Phase 3: Feature Engineering Steps
AC 3.1: PolynomialFeatures Step
File: src/Preprocessing/PolynomialFeaturesStep.cs
namespace AiDotNet.Preprocessing;
/// <summary>
/// Generates polynomial and interaction features.
/// </summary>
/// <remarks>
/// <para>
/// Creates new features by computing polynomial combinations of input features.
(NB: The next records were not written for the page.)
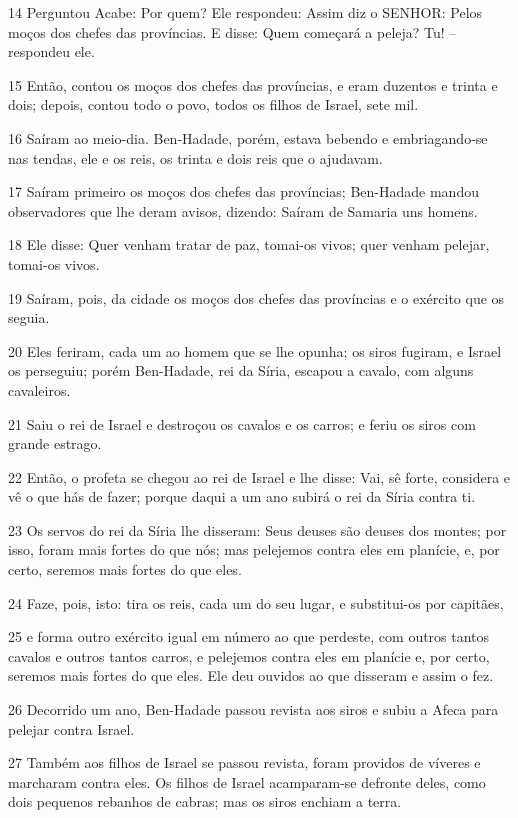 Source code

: \par 14 Perguntou Acabe: Por quem? Ele respondeu: Assim diz o SENHOR: Pelos moços dos chefes das províncias. E disse: Quem começará a peleja? Tu! -- respondeu ele.
\par 15 Então, contou os moços dos chefes das províncias, e eram duzentos e trinta e dois; depois, contou todo o povo, todos os filhos de Israel, sete mil.
\par 16 Saíram ao meio-dia. Ben-Hadade, porém, estava bebendo e embriagando-se nas tendas, ele e os reis, os trinta e dois reis que o ajudavam.
\par 17 Saíram primeiro os moços dos chefes das províncias; Ben-Hadade mandou observadores que lhe deram avisos, dizendo: Saíram de Samaria uns homens.
\par 18 Ele disse: Quer venham tratar de paz, tomai-os vivos; quer venham pelejar, tomai-os vivos.
\par 19 Saíram, pois, da cidade os moços dos chefes das províncias e o exército que os seguia.
\par 20 Eles feriram, cada um ao homem que se lhe opunha; os siros fugiram, e Israel os perseguiu; porém Ben-Hadade, rei da Síria, escapou a cavalo, com alguns cavaleiros.
\par 21 Saiu o rei de Israel e destroçou os cavalos e os carros; e feriu os siros com grande estrago.
\par 22 Então, o profeta se chegou ao rei de Israel e lhe disse: Vai, sê forte, considera e vê o que hás de fazer; porque daqui a um ano subirá o rei da Síria contra ti.
\par 23 Os servos do rei da Síria lhe disseram: Seus deuses são deuses dos montes; por isso, foram mais fortes do que nós; mas pelejemos contra eles em planície, e, por certo, seremos mais fortes do que eles.
\par 24 Faze, pois, isto: tira os reis, cada um do seu lugar, e substitui-os por capitães,
\par 25 e forma outro exército igual em número ao que perdeste, com outros tantos cavalos e outros tantos carros, e pelejemos contra eles em planície e, por certo, seremos mais fortes do que eles. Ele deu ouvidos ao que disseram e assim o fez.
\par 26 Decorrido um ano, Ben-Hadade passou revista aos siros e subiu a Afeca para pelejar contra Israel.
\par 27 Também aos filhos de Israel se passou revista, foram providos de víveres e marcharam contra eles. Os filhos de Israel acamparam-se defronte deles, como dois pequenos rebanhos de cabras; mas os siros enchiam a terra.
/// For example, with degree=2 and features [x1, x2]:
/// - Original features: x1, x2
/// - Polynomial features: 1, x1, x2, x1², x1*x2, x2²
/// </para>
/// <para><b>For Beginners:</b> This creates new features by combining existing ones.
///
/// Think of it like creating new measurements from existing ones:
/// - Original features: height, weight
/// - Polynomial features: height², weight², height*weight
///
/// Why do this?
/// - Captures non-linear relationships (like BMI = weight/height²)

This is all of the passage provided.